Your public key has been saved in /root/.ssh/id_rsa.pub.
The key fingerprint is:
SHA256:oS14wRQeLfk4BUmyhabLOt4eKoe81l+Nfxy7IXGvYUI root@server.example.com
The key's randomart image is:
+---[RSA 3072]----+
| .oB* |
| oB+.o |
| o. +=. |
| . .o+.. |
| . .. +.SE . |
| o . .+ o.. |
|.o.. o +.+o. |
|=o+.. . . +++ |
|+*oo.. ..o. |
+----[SHA256]-----+
[root@server ~]# ssh-copy-id -i ~/.ssh/id_rsa.pub root@nodel1
/usr/bin/ssh-copy-id: INFO: Source of key(s) to be installed: "/root/.ssh/id_rsa.pub"

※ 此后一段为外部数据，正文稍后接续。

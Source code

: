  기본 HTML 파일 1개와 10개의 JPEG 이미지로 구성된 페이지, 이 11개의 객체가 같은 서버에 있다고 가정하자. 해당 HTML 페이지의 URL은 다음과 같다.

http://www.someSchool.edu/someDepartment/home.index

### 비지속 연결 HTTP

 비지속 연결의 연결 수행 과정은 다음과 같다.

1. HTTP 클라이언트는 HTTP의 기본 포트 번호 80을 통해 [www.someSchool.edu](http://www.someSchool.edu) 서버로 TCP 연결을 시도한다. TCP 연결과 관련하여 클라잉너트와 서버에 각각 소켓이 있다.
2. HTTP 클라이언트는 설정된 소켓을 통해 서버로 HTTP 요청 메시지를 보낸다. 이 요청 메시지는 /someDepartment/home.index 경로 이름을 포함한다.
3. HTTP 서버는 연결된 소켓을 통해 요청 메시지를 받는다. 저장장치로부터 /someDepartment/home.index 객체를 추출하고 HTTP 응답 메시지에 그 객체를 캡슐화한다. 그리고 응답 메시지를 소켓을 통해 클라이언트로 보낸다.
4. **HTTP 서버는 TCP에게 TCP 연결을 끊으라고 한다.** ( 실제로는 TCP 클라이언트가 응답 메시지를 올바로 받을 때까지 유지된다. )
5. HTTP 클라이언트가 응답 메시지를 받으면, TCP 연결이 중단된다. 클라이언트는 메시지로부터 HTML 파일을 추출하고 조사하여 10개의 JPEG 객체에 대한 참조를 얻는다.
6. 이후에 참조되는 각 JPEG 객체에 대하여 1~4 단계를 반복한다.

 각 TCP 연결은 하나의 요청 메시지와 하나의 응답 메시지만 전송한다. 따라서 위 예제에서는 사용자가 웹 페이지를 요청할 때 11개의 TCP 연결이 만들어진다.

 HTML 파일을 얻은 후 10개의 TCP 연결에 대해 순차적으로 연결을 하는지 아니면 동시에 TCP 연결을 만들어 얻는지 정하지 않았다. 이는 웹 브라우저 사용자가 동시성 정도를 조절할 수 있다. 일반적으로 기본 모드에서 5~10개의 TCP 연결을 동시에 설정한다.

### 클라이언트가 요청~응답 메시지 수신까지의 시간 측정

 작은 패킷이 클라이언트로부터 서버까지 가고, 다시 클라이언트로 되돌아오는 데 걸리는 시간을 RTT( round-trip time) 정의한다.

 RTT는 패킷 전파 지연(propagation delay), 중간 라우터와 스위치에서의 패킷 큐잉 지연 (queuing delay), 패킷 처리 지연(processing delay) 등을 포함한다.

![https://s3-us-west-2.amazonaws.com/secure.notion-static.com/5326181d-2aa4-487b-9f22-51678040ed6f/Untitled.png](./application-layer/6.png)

/usr/bin/ssh-copy-id: INFO: attempting to log in with the new key(s), to filter out any that are already installed
/usr/bin/ssh-copy-id: INFO: 1 key(s) remain to be installed -- if you are prompted now it is to install the new keys
root@nodel1's password:
Number of key(s) added: 1
Now try logging into the machine, with: "ssh 'root@nodel1'"
and check to make sure that only the key(s) you wanted were added.
[root@server ~]# ssh-copy-id -i ~/.ssh/id_rsa.pub root@nodel2
/usr/bin/ssh-copy-id: INFO: Source of key(s) to be installed: "/root/.ssh/id_rsa.pub"
The authenticity of host 'nodel2 (192.168.87.131)' can't be established.
ECDSA key fingerprint is SHA256:5gd7HmPvSJxbclz5gFTHK1WDjLN6Qwd8HpqA/enrYlI.
Are you sure you want to continue connecting (yes/no/[fingerprint])? yes
/usr/bin/ssh-copy-id: INFO: attempting to log in with the new key(s), to filter out any that are already installed
/usr/bin/ssh-copy-id: INFO: 1 key(s) remain to be installed -- if you are prompted now it is to install the new keys
root@nodel2's password:
Number of key(s) added: 1
Now try logging into the machine, with: "ssh 'root@nodel2'"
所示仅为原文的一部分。